> [RECORDS SHOWN]
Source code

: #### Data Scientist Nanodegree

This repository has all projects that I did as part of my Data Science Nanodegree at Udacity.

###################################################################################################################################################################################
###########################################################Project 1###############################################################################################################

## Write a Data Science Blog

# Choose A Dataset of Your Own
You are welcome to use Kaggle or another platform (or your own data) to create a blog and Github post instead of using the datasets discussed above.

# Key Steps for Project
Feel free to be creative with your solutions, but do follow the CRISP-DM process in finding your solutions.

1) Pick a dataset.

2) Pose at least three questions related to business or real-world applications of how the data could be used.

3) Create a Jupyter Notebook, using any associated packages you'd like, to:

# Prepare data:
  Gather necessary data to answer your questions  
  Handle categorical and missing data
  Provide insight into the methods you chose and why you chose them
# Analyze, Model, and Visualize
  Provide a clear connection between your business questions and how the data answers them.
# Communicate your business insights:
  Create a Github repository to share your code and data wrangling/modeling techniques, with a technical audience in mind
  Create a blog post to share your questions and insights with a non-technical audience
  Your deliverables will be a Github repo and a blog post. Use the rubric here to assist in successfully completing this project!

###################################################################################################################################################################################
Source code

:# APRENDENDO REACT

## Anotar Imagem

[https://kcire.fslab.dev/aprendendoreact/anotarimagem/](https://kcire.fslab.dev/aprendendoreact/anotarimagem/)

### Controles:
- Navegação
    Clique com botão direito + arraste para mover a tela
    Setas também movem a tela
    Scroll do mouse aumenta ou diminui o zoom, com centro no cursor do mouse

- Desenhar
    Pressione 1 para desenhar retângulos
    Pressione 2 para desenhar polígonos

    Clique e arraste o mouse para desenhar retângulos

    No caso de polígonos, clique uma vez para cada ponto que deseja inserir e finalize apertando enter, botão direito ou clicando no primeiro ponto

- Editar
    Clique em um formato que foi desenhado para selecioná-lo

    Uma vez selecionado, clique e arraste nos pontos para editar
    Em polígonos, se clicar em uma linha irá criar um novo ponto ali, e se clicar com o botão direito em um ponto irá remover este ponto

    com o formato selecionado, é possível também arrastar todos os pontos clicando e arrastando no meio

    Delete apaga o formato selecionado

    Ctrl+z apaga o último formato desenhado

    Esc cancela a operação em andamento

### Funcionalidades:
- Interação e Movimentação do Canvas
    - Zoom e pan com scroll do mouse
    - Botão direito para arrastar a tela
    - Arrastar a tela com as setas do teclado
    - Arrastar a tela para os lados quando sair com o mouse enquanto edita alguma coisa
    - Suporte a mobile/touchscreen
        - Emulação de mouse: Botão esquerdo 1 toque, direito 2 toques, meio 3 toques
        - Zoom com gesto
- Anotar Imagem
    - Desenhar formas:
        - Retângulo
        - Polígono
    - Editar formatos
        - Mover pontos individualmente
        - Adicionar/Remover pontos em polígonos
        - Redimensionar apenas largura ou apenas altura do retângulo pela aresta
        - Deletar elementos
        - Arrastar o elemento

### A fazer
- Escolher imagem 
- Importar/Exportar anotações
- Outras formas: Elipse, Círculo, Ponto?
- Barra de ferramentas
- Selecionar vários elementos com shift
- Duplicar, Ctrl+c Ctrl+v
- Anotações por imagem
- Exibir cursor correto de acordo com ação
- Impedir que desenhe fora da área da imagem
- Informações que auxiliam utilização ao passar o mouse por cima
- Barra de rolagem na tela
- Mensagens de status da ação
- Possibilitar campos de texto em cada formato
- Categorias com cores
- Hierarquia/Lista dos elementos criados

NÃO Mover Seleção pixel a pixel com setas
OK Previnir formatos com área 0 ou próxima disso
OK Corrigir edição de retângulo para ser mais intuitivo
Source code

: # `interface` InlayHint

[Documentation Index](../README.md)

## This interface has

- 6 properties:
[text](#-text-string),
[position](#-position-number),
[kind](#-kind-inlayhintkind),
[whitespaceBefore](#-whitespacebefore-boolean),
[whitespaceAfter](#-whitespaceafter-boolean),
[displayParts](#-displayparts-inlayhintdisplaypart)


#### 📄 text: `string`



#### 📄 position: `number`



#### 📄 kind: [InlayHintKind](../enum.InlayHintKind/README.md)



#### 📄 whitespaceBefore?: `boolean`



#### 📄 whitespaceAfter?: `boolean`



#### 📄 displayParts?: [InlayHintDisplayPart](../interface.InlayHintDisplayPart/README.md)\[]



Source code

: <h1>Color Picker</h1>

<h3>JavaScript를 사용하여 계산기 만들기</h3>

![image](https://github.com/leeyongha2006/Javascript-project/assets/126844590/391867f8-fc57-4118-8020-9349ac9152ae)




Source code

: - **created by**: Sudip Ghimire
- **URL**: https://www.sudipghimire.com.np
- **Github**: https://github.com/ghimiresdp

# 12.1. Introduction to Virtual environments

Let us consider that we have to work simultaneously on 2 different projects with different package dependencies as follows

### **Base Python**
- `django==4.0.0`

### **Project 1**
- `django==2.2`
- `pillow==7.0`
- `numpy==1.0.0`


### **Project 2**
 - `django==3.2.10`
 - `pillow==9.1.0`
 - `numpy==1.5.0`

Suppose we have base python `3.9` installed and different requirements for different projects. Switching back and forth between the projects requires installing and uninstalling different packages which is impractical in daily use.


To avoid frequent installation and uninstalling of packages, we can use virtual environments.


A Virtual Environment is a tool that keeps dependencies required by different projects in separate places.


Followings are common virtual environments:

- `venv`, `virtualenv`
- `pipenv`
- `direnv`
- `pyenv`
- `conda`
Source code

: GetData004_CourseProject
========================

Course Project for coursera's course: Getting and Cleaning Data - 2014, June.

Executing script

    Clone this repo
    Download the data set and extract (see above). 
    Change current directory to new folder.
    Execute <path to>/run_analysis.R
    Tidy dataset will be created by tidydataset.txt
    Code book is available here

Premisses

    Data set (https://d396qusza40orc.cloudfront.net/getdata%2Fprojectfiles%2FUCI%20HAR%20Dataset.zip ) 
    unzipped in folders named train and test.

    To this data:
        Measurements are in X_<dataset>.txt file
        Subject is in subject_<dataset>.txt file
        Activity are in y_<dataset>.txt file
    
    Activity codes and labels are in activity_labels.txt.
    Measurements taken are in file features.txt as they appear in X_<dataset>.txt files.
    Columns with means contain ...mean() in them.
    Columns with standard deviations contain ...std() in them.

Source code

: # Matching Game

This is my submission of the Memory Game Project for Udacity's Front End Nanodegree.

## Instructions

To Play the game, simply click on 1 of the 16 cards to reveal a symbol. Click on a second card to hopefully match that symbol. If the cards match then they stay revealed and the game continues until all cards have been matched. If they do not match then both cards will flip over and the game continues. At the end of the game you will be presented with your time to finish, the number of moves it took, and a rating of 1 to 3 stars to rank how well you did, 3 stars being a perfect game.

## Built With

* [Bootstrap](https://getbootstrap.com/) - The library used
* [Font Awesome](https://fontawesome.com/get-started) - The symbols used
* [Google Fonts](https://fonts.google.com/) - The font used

> [BRIEF] Search the listing for "tela" and copy each line holding it.

> [SOLUTION FOR THIS PROBLEM]
    Clique com botão direito + arraste para mover a tela
    Setas também movem a tela
    - Botão direito para arrastar a tela
    - Arrastar a tela com as setas do teclado
    - Arrastar a tela para os lados quando sair com o mouse enquanto edita alguma coisa
- Barra de rolagem na tela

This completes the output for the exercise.